Aim of the exercise: From the listing below, return every line with the string "false" in it.

Available data:
*** Begin section ***

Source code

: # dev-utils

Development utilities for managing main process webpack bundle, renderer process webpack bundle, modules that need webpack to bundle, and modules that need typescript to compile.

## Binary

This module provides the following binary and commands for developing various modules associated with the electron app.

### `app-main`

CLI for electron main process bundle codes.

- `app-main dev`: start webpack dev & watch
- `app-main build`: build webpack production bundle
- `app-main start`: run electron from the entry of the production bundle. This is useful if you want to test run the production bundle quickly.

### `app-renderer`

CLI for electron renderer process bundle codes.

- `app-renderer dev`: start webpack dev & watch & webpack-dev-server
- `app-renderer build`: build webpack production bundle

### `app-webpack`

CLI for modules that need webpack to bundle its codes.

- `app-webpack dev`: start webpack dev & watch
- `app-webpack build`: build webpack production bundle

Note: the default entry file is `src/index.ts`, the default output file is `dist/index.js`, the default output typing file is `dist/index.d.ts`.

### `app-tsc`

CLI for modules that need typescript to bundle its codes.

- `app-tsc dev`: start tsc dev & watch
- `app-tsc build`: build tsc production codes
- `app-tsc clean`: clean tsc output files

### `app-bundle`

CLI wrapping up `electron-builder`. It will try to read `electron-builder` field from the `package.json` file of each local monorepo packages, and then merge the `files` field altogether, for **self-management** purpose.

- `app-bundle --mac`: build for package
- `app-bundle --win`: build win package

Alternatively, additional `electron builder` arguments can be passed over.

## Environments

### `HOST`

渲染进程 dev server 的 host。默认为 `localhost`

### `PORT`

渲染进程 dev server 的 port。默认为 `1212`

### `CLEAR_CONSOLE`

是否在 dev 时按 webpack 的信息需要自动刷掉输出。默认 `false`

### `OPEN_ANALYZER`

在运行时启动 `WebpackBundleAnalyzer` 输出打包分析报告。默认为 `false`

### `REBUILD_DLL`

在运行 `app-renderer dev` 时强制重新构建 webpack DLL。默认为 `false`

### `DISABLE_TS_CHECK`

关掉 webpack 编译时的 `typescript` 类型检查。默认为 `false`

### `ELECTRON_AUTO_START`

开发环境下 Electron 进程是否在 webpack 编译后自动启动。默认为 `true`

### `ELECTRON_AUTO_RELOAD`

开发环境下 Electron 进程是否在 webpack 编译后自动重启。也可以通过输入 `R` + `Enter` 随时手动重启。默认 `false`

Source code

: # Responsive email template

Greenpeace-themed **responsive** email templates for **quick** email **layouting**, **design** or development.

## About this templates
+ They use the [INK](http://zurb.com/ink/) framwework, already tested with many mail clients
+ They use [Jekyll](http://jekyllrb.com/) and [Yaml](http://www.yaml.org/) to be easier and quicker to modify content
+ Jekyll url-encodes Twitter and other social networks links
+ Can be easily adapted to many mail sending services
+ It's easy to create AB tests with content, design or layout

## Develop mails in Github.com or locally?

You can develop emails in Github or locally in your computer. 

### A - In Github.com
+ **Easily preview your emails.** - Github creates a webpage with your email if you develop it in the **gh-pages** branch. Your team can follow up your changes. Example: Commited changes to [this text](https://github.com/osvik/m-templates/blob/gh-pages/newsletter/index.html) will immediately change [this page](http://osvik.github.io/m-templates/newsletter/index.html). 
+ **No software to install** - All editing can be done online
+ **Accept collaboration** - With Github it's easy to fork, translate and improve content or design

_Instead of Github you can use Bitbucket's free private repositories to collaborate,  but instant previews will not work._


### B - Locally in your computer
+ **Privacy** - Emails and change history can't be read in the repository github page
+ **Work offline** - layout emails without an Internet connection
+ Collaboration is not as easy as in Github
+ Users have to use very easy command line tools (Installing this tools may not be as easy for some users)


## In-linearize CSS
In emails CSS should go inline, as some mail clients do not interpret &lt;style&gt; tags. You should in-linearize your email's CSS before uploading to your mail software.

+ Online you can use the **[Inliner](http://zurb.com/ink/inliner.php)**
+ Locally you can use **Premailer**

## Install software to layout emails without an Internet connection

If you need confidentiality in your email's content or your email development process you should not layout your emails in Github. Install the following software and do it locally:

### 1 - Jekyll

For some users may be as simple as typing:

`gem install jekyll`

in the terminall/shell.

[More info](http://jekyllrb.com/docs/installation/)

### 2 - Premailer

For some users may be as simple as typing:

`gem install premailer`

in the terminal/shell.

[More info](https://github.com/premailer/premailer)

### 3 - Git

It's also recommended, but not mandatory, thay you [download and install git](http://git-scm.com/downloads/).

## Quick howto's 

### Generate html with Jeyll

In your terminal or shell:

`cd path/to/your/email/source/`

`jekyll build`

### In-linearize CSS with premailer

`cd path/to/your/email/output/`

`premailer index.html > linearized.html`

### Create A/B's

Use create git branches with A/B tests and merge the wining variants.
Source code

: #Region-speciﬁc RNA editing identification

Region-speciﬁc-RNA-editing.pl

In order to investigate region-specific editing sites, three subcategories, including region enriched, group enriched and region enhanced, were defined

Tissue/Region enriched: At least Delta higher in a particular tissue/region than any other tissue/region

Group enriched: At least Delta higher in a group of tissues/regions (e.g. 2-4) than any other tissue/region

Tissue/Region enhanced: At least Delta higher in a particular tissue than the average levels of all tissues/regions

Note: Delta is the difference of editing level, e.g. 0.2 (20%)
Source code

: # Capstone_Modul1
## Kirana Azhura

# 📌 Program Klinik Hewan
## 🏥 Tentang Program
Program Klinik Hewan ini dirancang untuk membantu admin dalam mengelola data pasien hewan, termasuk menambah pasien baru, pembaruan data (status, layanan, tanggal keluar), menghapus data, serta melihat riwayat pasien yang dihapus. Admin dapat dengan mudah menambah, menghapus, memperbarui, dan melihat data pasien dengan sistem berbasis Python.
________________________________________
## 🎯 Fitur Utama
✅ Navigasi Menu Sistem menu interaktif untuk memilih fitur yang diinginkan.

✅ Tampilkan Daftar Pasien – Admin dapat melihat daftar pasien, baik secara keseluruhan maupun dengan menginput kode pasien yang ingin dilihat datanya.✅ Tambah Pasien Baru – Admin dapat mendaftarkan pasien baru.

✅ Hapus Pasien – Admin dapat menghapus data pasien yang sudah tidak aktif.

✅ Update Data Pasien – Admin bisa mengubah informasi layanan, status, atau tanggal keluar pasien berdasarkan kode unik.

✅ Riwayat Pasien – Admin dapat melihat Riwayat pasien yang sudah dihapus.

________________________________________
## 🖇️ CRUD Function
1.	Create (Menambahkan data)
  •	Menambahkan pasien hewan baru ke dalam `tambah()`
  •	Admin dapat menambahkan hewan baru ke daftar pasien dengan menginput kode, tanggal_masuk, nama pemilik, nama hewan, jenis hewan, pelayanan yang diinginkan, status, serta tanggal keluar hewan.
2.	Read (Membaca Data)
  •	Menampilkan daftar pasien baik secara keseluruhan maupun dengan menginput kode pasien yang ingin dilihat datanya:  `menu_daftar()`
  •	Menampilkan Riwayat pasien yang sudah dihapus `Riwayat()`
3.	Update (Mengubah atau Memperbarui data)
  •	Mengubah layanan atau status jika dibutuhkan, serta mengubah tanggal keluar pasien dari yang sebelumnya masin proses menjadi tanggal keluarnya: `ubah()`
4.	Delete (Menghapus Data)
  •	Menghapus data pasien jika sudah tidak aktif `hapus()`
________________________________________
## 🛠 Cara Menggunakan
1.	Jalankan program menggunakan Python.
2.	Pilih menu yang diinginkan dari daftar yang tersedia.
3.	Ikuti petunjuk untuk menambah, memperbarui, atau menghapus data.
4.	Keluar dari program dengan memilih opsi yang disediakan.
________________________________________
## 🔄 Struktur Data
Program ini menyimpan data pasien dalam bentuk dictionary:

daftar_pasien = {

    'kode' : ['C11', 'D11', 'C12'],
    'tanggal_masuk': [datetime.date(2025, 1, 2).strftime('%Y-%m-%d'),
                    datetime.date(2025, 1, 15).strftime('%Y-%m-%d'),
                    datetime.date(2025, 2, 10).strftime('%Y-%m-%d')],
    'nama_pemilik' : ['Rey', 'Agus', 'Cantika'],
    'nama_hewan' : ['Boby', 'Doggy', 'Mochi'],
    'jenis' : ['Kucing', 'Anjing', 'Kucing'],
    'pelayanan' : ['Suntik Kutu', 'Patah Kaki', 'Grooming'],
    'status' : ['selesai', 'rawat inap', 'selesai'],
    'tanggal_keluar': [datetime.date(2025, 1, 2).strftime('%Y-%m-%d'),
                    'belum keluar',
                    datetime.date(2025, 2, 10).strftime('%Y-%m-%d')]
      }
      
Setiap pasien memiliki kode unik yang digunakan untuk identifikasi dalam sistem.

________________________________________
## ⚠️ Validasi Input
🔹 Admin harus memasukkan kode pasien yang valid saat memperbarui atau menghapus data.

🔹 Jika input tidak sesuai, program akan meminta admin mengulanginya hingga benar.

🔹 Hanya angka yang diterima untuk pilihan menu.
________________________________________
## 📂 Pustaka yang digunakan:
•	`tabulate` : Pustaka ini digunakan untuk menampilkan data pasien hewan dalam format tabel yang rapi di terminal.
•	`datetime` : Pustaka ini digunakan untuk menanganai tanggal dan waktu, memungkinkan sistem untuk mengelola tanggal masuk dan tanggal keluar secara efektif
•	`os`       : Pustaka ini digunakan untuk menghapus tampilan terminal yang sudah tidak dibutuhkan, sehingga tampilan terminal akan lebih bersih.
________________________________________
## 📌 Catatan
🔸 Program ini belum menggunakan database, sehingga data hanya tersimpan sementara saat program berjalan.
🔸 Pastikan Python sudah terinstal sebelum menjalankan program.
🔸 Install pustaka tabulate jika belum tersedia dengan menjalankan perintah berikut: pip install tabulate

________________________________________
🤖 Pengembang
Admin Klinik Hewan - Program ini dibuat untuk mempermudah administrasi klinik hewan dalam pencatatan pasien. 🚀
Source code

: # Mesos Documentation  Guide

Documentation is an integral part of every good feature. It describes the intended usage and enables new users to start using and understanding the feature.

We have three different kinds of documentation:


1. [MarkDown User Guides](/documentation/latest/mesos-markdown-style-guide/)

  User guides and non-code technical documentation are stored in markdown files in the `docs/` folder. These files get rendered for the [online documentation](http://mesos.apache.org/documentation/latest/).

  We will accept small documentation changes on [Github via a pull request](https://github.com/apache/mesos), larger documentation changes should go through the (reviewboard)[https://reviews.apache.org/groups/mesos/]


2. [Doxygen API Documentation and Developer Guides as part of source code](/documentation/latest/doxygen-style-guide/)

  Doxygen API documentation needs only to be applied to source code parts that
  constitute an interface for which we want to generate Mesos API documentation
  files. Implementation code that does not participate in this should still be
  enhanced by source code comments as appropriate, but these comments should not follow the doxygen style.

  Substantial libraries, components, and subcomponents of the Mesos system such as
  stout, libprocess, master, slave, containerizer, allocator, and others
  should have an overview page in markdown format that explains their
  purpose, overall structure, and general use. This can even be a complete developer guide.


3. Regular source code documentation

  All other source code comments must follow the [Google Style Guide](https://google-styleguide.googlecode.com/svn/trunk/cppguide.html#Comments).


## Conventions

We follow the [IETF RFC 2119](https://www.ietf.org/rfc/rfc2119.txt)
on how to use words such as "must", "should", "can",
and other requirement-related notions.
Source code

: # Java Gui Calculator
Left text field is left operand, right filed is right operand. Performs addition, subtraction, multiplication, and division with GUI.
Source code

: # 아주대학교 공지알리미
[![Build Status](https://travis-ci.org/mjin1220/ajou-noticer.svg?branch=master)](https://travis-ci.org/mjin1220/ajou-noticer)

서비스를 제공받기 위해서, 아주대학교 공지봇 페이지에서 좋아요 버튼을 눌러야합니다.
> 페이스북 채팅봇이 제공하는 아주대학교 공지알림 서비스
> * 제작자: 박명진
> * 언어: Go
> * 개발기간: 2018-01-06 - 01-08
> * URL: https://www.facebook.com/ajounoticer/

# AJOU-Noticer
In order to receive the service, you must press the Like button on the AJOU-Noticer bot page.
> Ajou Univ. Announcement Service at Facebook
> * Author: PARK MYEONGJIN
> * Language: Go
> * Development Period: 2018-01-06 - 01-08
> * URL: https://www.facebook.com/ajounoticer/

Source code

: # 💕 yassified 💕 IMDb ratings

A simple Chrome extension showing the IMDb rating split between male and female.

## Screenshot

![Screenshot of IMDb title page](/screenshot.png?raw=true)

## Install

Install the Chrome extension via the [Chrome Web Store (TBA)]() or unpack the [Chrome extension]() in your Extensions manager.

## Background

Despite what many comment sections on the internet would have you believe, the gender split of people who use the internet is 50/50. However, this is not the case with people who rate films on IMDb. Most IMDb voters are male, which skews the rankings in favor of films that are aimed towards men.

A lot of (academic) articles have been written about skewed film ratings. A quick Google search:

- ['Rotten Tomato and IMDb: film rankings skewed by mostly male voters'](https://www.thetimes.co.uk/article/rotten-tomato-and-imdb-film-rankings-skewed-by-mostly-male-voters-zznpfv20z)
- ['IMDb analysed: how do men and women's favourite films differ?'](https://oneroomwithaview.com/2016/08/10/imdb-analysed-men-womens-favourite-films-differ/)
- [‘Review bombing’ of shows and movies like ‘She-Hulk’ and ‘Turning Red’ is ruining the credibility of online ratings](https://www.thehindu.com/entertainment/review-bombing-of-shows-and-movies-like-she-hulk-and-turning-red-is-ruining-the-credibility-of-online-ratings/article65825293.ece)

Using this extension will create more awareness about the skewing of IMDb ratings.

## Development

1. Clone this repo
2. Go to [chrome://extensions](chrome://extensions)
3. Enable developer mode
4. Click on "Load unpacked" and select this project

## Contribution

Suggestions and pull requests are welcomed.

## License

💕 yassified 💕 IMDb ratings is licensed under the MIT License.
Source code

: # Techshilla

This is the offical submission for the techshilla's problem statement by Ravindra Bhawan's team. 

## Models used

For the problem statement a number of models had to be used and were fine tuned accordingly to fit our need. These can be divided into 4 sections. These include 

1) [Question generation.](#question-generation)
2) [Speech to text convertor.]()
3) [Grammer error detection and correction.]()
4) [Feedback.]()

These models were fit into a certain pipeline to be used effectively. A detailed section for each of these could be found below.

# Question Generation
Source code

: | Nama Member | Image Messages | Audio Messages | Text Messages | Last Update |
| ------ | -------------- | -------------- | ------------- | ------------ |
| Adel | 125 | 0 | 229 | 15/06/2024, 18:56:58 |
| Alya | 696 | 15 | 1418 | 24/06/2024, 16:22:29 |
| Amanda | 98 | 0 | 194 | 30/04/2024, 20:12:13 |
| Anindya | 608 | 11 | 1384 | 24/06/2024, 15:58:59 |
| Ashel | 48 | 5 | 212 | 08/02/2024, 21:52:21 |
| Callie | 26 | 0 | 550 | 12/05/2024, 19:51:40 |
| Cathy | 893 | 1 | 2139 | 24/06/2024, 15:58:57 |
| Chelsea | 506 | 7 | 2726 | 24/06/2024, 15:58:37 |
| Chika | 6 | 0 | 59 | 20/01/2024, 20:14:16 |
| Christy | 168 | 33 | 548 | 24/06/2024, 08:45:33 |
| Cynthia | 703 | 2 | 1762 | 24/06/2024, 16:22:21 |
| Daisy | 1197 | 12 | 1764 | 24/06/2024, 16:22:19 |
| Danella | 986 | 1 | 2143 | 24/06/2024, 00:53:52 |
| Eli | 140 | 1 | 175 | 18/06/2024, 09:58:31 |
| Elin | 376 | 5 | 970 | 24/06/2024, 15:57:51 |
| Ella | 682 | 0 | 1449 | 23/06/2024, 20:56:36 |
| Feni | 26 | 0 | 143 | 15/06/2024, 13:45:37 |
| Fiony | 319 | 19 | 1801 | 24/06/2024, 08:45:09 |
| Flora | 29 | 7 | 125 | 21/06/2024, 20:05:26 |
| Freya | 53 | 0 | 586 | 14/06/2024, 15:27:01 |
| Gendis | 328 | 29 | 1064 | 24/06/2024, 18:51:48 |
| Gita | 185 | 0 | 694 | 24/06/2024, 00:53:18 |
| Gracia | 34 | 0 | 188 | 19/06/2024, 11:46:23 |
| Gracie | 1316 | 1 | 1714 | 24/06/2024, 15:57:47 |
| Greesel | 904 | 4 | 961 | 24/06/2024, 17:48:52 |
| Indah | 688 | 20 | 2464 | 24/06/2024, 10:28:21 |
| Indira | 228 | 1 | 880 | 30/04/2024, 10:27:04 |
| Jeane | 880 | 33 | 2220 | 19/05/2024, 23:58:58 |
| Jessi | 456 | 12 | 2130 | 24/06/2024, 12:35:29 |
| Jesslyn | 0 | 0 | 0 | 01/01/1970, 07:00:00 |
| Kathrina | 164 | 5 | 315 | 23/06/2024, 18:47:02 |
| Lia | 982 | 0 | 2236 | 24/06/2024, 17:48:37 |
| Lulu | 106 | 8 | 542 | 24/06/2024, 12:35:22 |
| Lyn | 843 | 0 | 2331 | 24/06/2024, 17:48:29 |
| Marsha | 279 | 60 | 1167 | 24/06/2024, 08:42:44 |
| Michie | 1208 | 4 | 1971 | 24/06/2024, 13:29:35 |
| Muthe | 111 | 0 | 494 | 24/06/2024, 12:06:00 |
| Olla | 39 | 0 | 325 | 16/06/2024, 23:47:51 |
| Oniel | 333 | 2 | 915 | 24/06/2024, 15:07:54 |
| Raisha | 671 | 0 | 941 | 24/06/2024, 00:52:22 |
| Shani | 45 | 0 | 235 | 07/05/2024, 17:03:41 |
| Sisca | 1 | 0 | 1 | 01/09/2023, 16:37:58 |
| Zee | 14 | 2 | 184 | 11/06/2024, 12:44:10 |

*** End section ***

Result of this task:
是否在 dev 时按 webpack 的信息需要自动刷掉输出。默认 `false`
在运行时启动 `WebpackBundleAnalyzer` 输出打包分析报告。默认为 `false`
在运行 `app-renderer dev` 时强制重新构建 webpack DLL。默认为 `false`
关掉 webpack 编译时的 `typescript` 类型检查。默认为 `false`
开发环境下 Electron 进程是否在 webpack 编译后自动重启。也可以通过输入 `R` + `Enter` 随时手动重启。默认 `false`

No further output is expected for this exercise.